Again I don't know what to do,but there is a hint in the test that i should use Squeeze Theorem,but still i haven't managed to solve it.

 

[MarkFL]

I could be way off base here, but what I would do is differentiate both sides of the given equation with respect to $t$, to obtain:

[MATH]\frac{f^4(t)}{f^2(t)+1}f'(t)-\frac{t^4}{t^2+1}=0[/MATH]
Hence:

[MATH]f'(t)=\frac{t^4(f^2(t)+1)}{(t^2+1)f^4(t)}[/MATH]
Now, since:

[MATH]\lim_{x\to\infty}\left(\frac{d}{dx}\left(\frac{x^4}{x^2+1}\right)\right)=\infty[/MATH]
we can say:

[MATH]\lim_{t\to\infty}f(t)=t[/MATH]
Hence:

[MATH]\lim_{x\to\infty}f'(x)=1[/MATH]

 

[pka]

Again I don't know what to do,but there is a hint in the test that i should use Squeeze Theorem,but still i haven't managed to solve it.

View attachment 12235

This is a comment on the question itself.

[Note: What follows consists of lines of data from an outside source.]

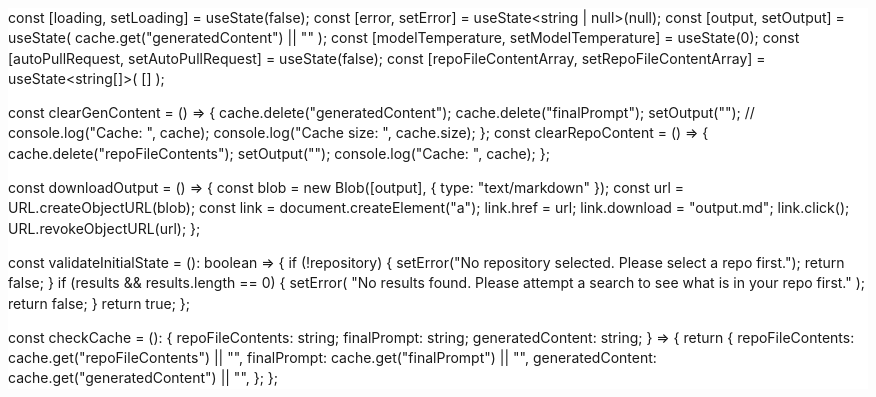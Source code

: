   const [loading, setLoading] = useState(false);
  const [error, setError] = useState<string | null>(null);
  const [output, setOutput] = useState<string>(
    cache.get("generatedContent") || ""
  );
  const [modelTemperature, setModelTemperature] = useState<number>(0);
  const [autoPullRequest, setAutoPullRequest] = useState<boolean>(false);
  const [repoFileContentArray, setRepoFileContentArray] = useState<string[]>(
    []
  );

  const clearGenContent = () => {
    cache.delete("generatedContent");
    cache.delete("finalPrompt");
    setOutput("");
    // console.log("Cache: ", cache);
    console.log("Cache size: ", cache.size);
  };
  const clearRepoContent = () => {
    cache.delete("repoFileContents");
    setOutput("");
    console.log("Cache: ", cache);
  };

  const downloadOutput = () => {
    const blob = new Blob([output], { type: "text/markdown" });
    const url = URL.createObjectURL(blob);
    const link = document.createElement("a");
    link.href = url;
    link.download = "output.md";
    link.click();
    URL.revokeObjectURL(url);
  };

  const validateInitialState = (): boolean => {
    if (!repository) {
      setError("No repository selected. Please select a repo first.");
      return false;
    }
    if (results && results.length == 0) {
      setError(
        "No results found. Please attempt a search to see what is in your repo first."
      );
      return false;
    }
    return true;
  };

  const checkCache = (): {
    repoFileContents: string;
    finalPrompt: string;
    generatedContent: string;
  } => {
    return {
      repoFileContents: cache.get("repoFileContents") || "",
      finalPrompt: cache.get("finalPrompt") || "",
      generatedContent: cache.get("generatedContent") || "",
    };
  };
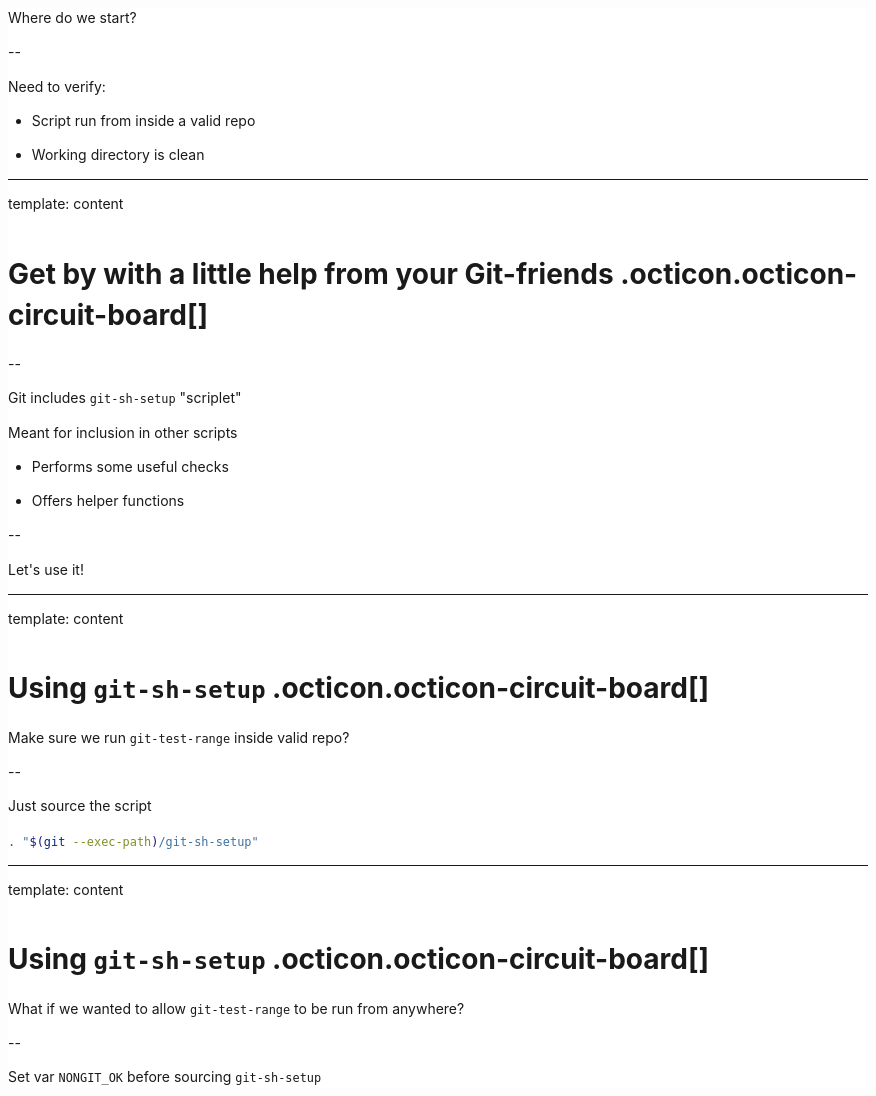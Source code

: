 Where do we start?

--

Need to verify:

- Script run from inside a valid repo

- Working directory is clean

---

template: content

# Get by with a little help from your Git-friends .octicon.octicon-circuit-board[]

--

Git includes `git-sh-setup` "scriplet"

Meant for inclusion in other scripts

- Performs some useful checks

- Offers helper functions

--

Let's use it!

---

template: content

# Using `git-sh-setup` .octicon.octicon-circuit-board[]

Make sure we run `git-test-range` inside valid repo?

--

Just source the script

```bash
. "$(git --exec-path)/git-sh-setup"
```

---

template: content

# Using `git-sh-setup` .octicon.octicon-circuit-board[]

What if we wanted to allow `git-test-range` to be run from anywhere?

--

Set var `NONGIT_OK` before sourcing `git-sh-setup`
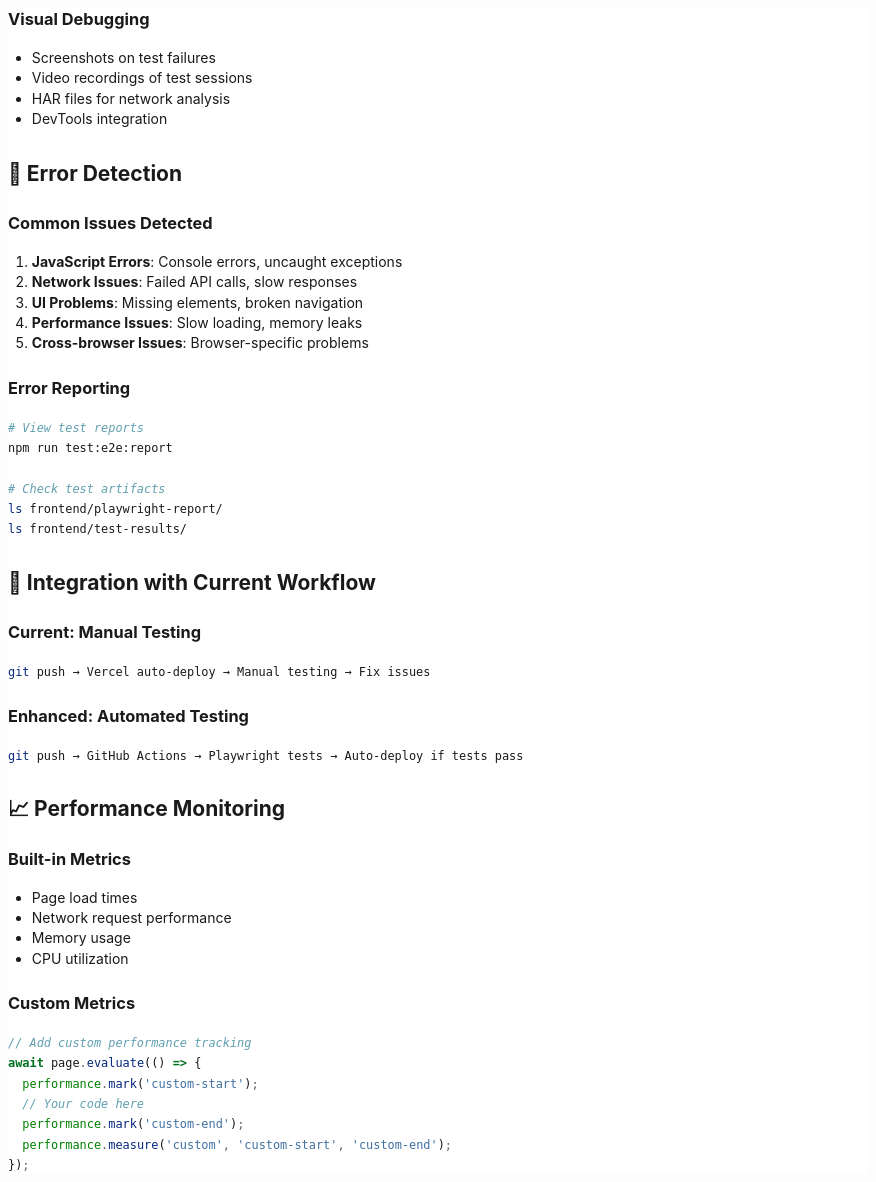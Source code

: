 ### Visual Debugging
- Screenshots on test failures
- Video recordings of test sessions
- HAR files for network analysis
- DevTools integration

## 🚨 Error Detection

### Common Issues Detected
1. **JavaScript Errors**: Console errors, uncaught exceptions
2. **Network Issues**: Failed API calls, slow responses
3. **UI Problems**: Missing elements, broken navigation
4. **Performance Issues**: Slow loading, memory leaks
5. **Cross-browser Issues**: Browser-specific problems

### Error Reporting
```bash
# View test reports
npm run test:e2e:report

# Check test artifacts
ls frontend/playwright-report/
ls frontend/test-results/
```

## 🔄 Integration with Current Workflow

### Current: Manual Testing
```bash
git push → Vercel auto-deploy → Manual testing → Fix issues
```

### Enhanced: Automated Testing
```bash
git push → GitHub Actions → Playwright tests → Auto-deploy if tests pass
```

## 📈 Performance Monitoring

### Built-in Metrics
- Page load times
- Network request performance
- Memory usage
- CPU utilization

### Custom Metrics
```javascript
// Add custom performance tracking
await page.evaluate(() => {
  performance.mark('custom-start');
  // Your code here
  performance.mark('custom-end');
  performance.measure('custom', 'custom-start', 'custom-end');
});
```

If each of $\displaystyle \alpha~\&~\beta$ is a differentiable function and $\displaystyle F(x) = \int_{\alpha (x)}^{\beta (x)} {g(t)dt}$ then the derivative $\displaystyle F'(x) = g(\beta (x))\beta '(x) - g(\alpha (x))\alpha '(x)$
Now while I was writing this MarkFL made is post, with most of which I agree. But the more I thought about it I wonder: what can it mean that $\displaystyle f(t)$ is a number such that an integral has a value 2? How is that a differential function? Now it may be, but recall that this is supposedly a university entry exam. Therefore, I think the question is simply flawed.

 

[LCKurtz]

I think it's pretty clear that [MATH]f(t)\ge t[/MATH] and [MATH]f(t)-t[/MATH] decreases to [MATH]0[/MATH] so [MATH]f'(t) \le 1[/MATH]. But I don't think that is enough to say [MATH]f'(t) \to 1[/MATH] as [MATH]t\to \infty[/MATH].